The former Treasury official blamed Senate Democratic Leader Chuck Schumer’s incompetence for giving the Kentucky Republican an opening to put a damper on Democrats’ plans. “I think Schumer has been utterly inept in the way he’s handled all this,” he said. “McConnell is simply taking advantage of an opportunity that the Democrats gave to him. They could have handled this in a more timely manner and gotten this all taken care of, but they d**ked around and got themselves into this situation.” He also predicted that McConnell would relent and allow a limited increase for a few weeks so a broader compromise could be crafted — and that the Republican leader would be hailed as a hero for it.
Bartlett added that McConnell is also trying to get Democrats to increase the debt ceiling by a specific amount rather than suspended it as was done under previous Republican presidents. “He wants them to be forced to raise the debt limit as it was traditionally done to a new dollar level. That way, it makes it easier for him to say the Democrats increased the debt by X trillion dollars,” he said. “Now, I think that’s chicken-s**t high school crap, but that’s part of what’s going on here.”

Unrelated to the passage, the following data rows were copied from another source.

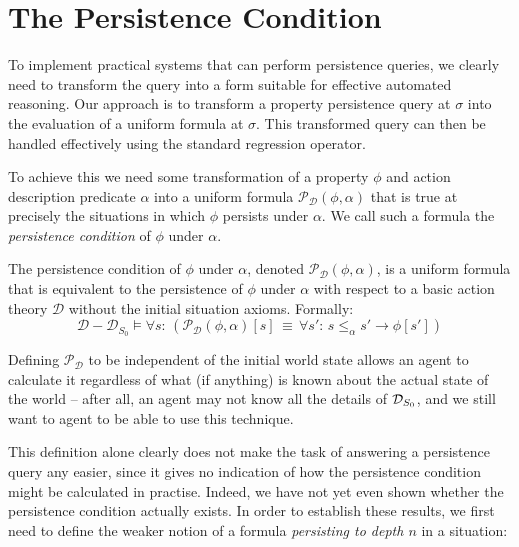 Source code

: \section{The Persistence Condition\label{sec:Persistence:Condition}}

To implement practical systems that can perform persistence queries,
we clearly need to transform the query into a form suitable for effective
automated reasoning. Our approach is to transform a property persistence
query at $\sigma$ into the evaluation of a uniform formula at $\sigma$.
This transformed query can then be handled effectively using the standard
regression operator.

To achieve this we need some transformation of a property $\phi$
and action description predicate $\alpha$ into a uniform formula
$\mathcal{P}_{\mathcal{D}}(\phi,\alpha)$ that is true at precisely
the situations in which $\phi$ persists under $\alpha$. We call
such a formula the \emph{persistence condition} of $\phi$ under $\alpha$.

\begin{defnL}
 The persistence condition of $\phi$
under $\alpha$, denoted $\mathcal{P}_{\mathcal{D}}(\phi,\alpha)$,
is a uniform formula that is equivalent to the persistence of $\phi$
under $\alpha$ with respect to a basic action theory $\mathcal{D}$
without the initial situation axioms. Formally:\label{def:persistence-condition}\[
\mathcal{D}-\mathcal{D}_{S_{0}}\models\forall s:\,\left(\mathcal{P_{D}}(\phi,\alpha)[s]\,\equiv\,\forall s':\, s\leq_{\alpha}s'\rightarrow\phi[s']\right)\]

\end{defnL}
Defining $\mathcal{P}_{\mathcal{D}}$ to be independent of the initial
world state allows an agent to calculate it regardless of what (if
anything) is known about the actual state of the world -- after all,
an agent may not know all the details of $\mathcal{D}_{S_{0}}$, and we still
want to agent to be able to use this technique.

This definition alone clearly does not make the task of answering
a persistence query any easier, since it gives no indication of how
the persistence condition might be calculated in practise. Indeed,
we have not yet even shown whether the persistence condition actually
exists. In order to establish these results, we first need to define
the weaker notion of a formula \emph{persisting to depth $n$} in
a situation:

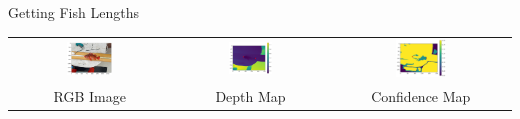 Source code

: \begin{frame}{Getting Fish Lengths}
    \centering
    \begin{tabular}{ccc}
        \includegraphics[width=0.3\textwidth]{images/rgb1.png} &
        \includegraphics[width=0.3\textwidth]{images/depth1.png} &
        \includegraphics[width=0.3\textwidth]{images/confidence1.png} \\
        \small RGB Image & \small Depth Map & \small Confidence Map \\
    \end{tabular}
\end{frame}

Former Maryland Lieutenant Governor and Republican National Committee Chair Michael Steele also had harsh words for Schumer and Senate Democrats for not anticipating how McConnell would weaponize the nation’s credit, though he called McConnell’s tactics “political bullying of the first order”.
“McConnell has effectively and consistently neutered the Democrat majority on everything from SCOTUS nominations to now raising the debt ceiling,” Steele said. “Democrats continue to act like Republicans are playing by the same set of rules.”
He later added that Schumer and Congressional Democrats were “suckers” for doing so, and said they are playing right into the GOP’s hands by not being able to get out of their own way. “With opponents like the Democrats, McConnell’s strategy is so obvious: Weaken confidence in the economy, exploit continued mixed messaging on Covid, do not get in the way of certain efforts by states on voting rights — rinse, repeat. Win 2022,” he explained. “Republicans are playing to take the House and Senate. Democrats don’t know how to keep either.”